The film (which starts a run at The Royal Theatre this week before appearing on TVO later in the month) was a three-year odyssey for the director, who followed two young boys through their last few years of high school.
“Originally the plan was to follow them for a year, but then I realized pretty quickly that it wasn’t going to be enough time,” revealed the director.
The reason for the extended shoot was for Davis to spend enough time with his subjects to get them to open up honestly on camera.
“I think boys of that age are particularly closed up emotionally,” said Davis. “If you’re a 16-year-old boy it’s not the coolest thing to have a camera crew rolling around with you. So, it was very challenging and they often weren’t interested in talking. But we just took our time and waited for them to come around and open up.”

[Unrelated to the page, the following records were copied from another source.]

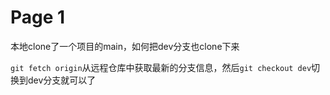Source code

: # Page 1

本地clone了一个项目的main，如何把dev分支也clone下来

`git fetch origin`从远程仓库中获取最新的分支信息，然后`git checkout dev`切换到dev分支就可以了
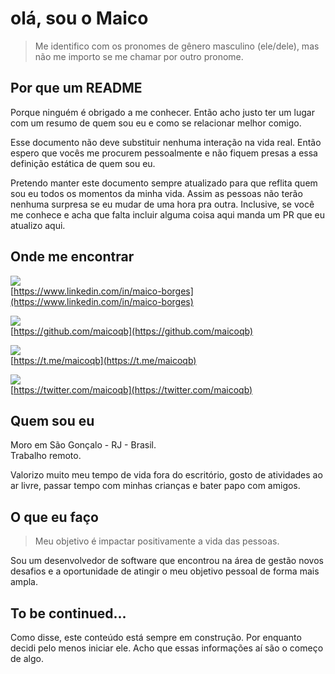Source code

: # olá, sou o Maico

> Me identifico com os pronomes de gênero masculino (ele/dele), mas não me importo se me chamar por outro pronome.

## Por que um README

Porque ninguém é obrigado a me conhecer. Então acho justo ter um lugar com um resumo de quem sou eu e como se relacionar melhor comigo.

Esse documento não deve substituir nenhuma interação na vida real. Então espero que vocês me procurem pessoalmente e não fiquem presas a essa definição estática de quem sou eu.

Pretendo manter este documento sempre atualizado para que reflita quem sou eu todos os momentos da minha vida. Assim as pessoas não terão nenhuma surpresa se eu mudar de uma hora pra outra. Inclusive, se você me conhece e acha que falta incluir alguma coisa aqui manda um PR que eu atualizo aqui.

## Onde me encontrar

[<img src="https://img.shields.io/badge/linkedin-%230077B5.svg?&style=for-the-badge&logo=linkedin&logoColor=white" />](https://www.linkedin.com/in/maico-borges)
<br/> [https://www.linkedin.com/in/maico-borges](https://www.linkedin.com/in/maico-borges)

[<img src="https://img.shields.io/badge/github-%23100000.svg?&style=for-the-badge&logo=github&logoColor=white" />](https://github.com/maicoqb)
<br/> [https://github.com/maicoqb](https://github.com/maicoqb)

[<img src="https://img.shields.io/badge/telegram-D14836?color=2CA5E0&style=for-the-badge&logo=telegram&logoColor=white" />](https://t.me/maicoqb)
<br/> [https://t.me/maicoqb](https://t.me/maicoqb)

[<img src="https://img.shields.io/badge/twitter-%231DA1F2.svg?&style=for-the-badge&logo=twitter&logoColor=white" />](https://twitter.com/maicoqb)
<br/> [https://twitter.com/maicoqb](https://twitter.com/maicoqb)

## Quem sou eu

Moro em São Gonçalo - RJ - Brasil. <br/>
Trabalho remoto.

Valorizo muito meu tempo de vida fora do escritório, gosto de atividades ao ar livre, passar tempo com minhas crianças e bater papo com amigos.

## O que eu faço

> Meu objetivo é impactar positivamente a vida das pessoas.

Sou um desenvolvedor de software que encontrou na área de gestão novos desafios e a oportunidade de atingir o meu objetivo pessoal de forma mais ampla.

## To be continued...

Como disse, este conteúdo está sempre em construção. Por enquanto decidi pelo menos iniciar ele. Acho que essas informações aí são o começo de algo.
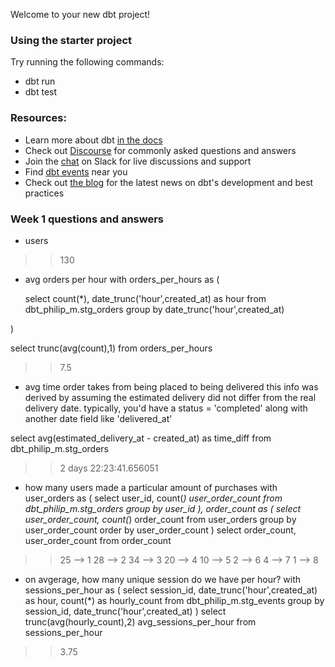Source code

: Welcome to your new dbt project!

### Using the starter project

Try running the following commands:
- dbt run
- dbt test


### Resources:
- Learn more about dbt [in the docs](https://docs.getdbt.com/docs/introduction)
- Check out [Discourse](https://discourse.getdbt.com/) for commonly asked questions and answers
- Join the [chat](https://community.getdbt.com/) on Slack for live discussions and support
- Find [dbt events](https://events.getdbt.com) near you
- Check out [the blog](https://blog.getdbt.com/) for the latest news on dbt's development and best practices


### Week 1 questions and answers
- users
>>130
- avg orders per hour
with orders_per_hours as (

  select 
    count(*),
    date_trunc('hour',created_at) as hour
    from dbt_philip_m.stg_orders
    group by date_trunc('hour',created_at)

)

select trunc(avg(count),1) from orders_per_hours
>>7.5

- avg time order takes from being placed to being delivered
this info was derived by assuming the estimated delivery did not differ from the real delivery date. 
typically, you'd have a status = 'completed' along with another date field like 'delivered_at'

select avg(estimated_delivery_at - created_at) as time_diff
from dbt_philip_m.stg_orders
>> 2 days 22:23:41.656051

- how many users made a particular amount of purchases
with user_orders as (
  select user_id, count(*) user_order_count
  from dbt_philip_m.stg_orders
  group by user_id
), 
order_count as (
  select user_order_count, count(*) order_count
  from user_orders
  group by user_order_count
  order by user_order_count
)
select order_count, user_order_count
from order_count
>> 25 --> 1
28 --> 2
34 --> 3
20 --> 4
10 --> 5
2 --> 6
4 --> 7
1 --> 8

- on avgerage, how many unique session do we have per hour? 
with sessions_per_hour as (
  select session_id, date_trunc('hour',created_at) as hour, count(*) as hourly_count
  from dbt_philip_m.stg_events
  group by session_id, date_trunc('hour',created_at)
)
select trunc(avg(hourly_count),2) avg_sessions_per_hour
from sessions_per_hour
>> 3.75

Davis’ documentary focuses on the experiences of two teens named Mikey and Kendell. Their story is highly personal, but one that allowed Davis to explore some fairly broad themes.
“I think the movie really evolved as we were shooting,” revealed the director. “When I started it was about of a lot of bigger things. Racial profiling was a hot topic in the news and there were elements of police interaction that I was interested in. Then there were also a lot of issues surrounding the school system that I wanted to explore.
“All of these different threads were compelling to me, but the project got too big. So I decided to just focus on the personal experience of our two kids and through their experience we were able to touch on everything else.”
The final result is an illuminating examination of an area of Toronto life that is too often ignored.